Pruned Small-100 for Singlish-Sinhala Translation
A vocabulary-optimized checkpoint of alirezamsh/small100, pruned from 128k to 12k tokens based on 1M Singlish-Sinhala sentence pairs. Designed specifically for fine-tuning on romanized Sinhala (Singlish) to native Sinhala script translation.
What This Is
Small-100 supports 100 languages but carries massive vocabulary overhead when you're only working with two. I extracted token usage statistics from a 1M-pair Singlish-Sinhala dataset and found that 12,212 tokens (9.5% of the original vocab) covered the entire corpus. This model keeps only those tokens, with original embeddings transferred to their new IDs.

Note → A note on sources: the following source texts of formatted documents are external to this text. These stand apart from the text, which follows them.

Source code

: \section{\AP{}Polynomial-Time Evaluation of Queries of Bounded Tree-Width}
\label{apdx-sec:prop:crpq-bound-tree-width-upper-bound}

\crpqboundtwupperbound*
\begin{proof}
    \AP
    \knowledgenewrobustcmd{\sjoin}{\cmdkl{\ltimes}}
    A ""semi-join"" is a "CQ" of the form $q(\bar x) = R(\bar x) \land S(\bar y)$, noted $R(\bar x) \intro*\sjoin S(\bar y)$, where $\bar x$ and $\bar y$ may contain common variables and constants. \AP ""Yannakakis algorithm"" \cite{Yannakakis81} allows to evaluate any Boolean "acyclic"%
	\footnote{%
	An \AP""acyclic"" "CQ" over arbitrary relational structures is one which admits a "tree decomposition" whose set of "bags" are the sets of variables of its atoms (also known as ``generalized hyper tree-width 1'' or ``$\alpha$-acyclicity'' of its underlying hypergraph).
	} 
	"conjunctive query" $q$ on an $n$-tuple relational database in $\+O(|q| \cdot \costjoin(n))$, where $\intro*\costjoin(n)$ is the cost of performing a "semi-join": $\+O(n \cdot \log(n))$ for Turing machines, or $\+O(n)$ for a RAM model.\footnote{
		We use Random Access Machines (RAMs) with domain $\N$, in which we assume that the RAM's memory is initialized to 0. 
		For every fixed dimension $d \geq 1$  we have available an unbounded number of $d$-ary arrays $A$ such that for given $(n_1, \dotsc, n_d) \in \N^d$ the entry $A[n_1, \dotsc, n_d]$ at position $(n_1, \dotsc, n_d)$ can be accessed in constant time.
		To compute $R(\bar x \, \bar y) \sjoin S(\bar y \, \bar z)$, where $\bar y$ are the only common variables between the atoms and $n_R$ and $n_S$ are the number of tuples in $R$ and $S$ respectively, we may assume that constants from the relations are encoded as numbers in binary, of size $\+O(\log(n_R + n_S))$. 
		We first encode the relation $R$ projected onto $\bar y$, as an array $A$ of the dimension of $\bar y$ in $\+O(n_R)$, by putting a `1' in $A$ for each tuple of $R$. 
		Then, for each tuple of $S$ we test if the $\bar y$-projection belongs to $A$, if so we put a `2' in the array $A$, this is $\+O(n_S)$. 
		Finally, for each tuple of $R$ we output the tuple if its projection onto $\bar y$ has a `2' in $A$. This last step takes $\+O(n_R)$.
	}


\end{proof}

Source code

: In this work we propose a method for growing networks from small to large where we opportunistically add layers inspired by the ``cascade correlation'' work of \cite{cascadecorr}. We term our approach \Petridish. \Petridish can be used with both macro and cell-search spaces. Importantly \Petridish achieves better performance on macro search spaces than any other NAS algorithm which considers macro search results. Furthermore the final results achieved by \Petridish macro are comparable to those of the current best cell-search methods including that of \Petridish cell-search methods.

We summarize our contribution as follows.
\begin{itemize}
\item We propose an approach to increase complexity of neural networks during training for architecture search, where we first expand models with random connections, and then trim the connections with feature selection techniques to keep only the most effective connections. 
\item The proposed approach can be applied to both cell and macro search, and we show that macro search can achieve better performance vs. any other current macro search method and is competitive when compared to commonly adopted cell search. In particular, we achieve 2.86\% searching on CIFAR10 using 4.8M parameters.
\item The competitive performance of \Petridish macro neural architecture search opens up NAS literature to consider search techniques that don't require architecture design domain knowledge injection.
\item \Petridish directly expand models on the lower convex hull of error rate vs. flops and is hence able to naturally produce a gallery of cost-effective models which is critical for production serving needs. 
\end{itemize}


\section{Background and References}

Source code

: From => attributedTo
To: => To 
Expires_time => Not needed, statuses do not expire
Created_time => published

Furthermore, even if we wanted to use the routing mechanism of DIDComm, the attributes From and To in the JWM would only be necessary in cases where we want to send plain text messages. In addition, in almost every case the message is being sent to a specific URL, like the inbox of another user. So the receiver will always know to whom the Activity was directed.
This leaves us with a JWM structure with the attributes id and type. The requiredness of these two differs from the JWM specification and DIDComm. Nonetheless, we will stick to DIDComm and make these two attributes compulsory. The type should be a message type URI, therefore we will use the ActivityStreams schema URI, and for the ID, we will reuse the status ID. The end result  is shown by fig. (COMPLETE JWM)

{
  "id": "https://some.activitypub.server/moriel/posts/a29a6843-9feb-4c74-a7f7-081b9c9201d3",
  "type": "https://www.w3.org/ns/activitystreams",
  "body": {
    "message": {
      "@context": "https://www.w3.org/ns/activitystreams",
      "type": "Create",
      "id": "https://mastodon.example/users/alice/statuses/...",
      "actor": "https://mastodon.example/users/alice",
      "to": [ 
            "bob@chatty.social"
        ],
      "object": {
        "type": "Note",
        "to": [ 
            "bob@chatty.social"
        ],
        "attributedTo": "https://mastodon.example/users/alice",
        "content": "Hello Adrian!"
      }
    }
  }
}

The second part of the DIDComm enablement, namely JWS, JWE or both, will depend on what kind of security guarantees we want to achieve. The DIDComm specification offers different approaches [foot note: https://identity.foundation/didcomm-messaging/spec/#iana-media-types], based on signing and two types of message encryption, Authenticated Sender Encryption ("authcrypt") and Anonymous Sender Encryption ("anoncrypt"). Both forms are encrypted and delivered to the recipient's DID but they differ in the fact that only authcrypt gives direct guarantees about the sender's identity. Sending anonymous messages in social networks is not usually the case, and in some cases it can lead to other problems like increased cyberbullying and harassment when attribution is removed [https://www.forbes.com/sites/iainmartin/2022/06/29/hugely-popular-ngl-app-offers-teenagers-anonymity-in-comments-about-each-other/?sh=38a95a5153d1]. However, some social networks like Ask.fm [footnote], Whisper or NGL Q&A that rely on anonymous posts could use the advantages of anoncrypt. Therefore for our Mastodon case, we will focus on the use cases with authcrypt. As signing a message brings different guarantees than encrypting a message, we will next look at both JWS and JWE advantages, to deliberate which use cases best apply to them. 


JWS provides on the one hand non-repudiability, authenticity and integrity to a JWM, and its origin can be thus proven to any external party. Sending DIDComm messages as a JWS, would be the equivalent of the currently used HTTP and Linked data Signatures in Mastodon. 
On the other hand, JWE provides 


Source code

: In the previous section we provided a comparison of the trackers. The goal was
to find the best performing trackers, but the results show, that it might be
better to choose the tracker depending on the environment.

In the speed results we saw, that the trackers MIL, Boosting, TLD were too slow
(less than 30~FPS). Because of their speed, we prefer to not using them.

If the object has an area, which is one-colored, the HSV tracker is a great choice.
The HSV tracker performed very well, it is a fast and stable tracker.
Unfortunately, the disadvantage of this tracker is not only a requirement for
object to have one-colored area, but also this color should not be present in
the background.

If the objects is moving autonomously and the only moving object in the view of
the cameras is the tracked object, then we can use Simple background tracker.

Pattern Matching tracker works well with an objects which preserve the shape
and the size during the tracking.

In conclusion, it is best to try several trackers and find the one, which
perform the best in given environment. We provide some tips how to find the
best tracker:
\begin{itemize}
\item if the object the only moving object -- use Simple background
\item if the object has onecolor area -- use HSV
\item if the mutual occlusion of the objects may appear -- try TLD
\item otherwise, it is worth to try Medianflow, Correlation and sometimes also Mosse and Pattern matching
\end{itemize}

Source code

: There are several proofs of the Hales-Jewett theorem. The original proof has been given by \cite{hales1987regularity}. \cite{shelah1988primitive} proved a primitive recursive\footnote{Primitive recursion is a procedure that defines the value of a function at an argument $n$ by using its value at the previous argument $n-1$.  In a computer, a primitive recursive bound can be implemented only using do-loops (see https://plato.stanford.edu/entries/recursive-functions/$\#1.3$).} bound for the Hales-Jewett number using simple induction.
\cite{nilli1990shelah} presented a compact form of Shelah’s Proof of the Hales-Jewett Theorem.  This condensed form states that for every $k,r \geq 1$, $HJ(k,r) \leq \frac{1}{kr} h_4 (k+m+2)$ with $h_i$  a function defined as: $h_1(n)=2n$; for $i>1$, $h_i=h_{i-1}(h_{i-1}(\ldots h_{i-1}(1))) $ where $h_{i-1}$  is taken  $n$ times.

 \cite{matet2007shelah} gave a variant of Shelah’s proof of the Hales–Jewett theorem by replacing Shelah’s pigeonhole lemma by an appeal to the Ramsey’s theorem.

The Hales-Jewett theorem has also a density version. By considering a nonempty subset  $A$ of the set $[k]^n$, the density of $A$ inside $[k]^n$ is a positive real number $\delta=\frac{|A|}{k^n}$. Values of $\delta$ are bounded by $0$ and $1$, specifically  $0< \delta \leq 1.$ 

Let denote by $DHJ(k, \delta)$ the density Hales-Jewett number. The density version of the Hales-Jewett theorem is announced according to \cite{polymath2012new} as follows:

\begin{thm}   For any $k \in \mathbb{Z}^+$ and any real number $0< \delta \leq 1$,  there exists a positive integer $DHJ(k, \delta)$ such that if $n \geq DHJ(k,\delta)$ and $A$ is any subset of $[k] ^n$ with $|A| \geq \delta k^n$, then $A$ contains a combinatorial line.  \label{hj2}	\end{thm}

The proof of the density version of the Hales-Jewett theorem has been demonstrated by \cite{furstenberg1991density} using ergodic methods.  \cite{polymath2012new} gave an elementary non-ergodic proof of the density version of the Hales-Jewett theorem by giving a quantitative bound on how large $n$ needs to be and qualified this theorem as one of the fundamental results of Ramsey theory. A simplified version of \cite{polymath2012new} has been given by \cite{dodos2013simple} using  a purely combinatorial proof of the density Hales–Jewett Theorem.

Not a retrained tokenizer. Same BPE algorithm, same segmentation logic—just 90% fewer tokens and proportionally fewer parameters to update during fine-tuning.
Why Bother?
Training speed. The embedding layer shrinks from 128k×256 to 12k×256 parameters. Gradient computation is faster, memory footprint drops, and you avoid wasting updates on Swahili tokens when translating "kohomada" to "කොහොමද".
Limitations
- Zero-shot performance will be poor. This hasn't been fine-tuned yet.
- Only useful for Singlish-Sinhala tasks. Tokens for other languages were discarded.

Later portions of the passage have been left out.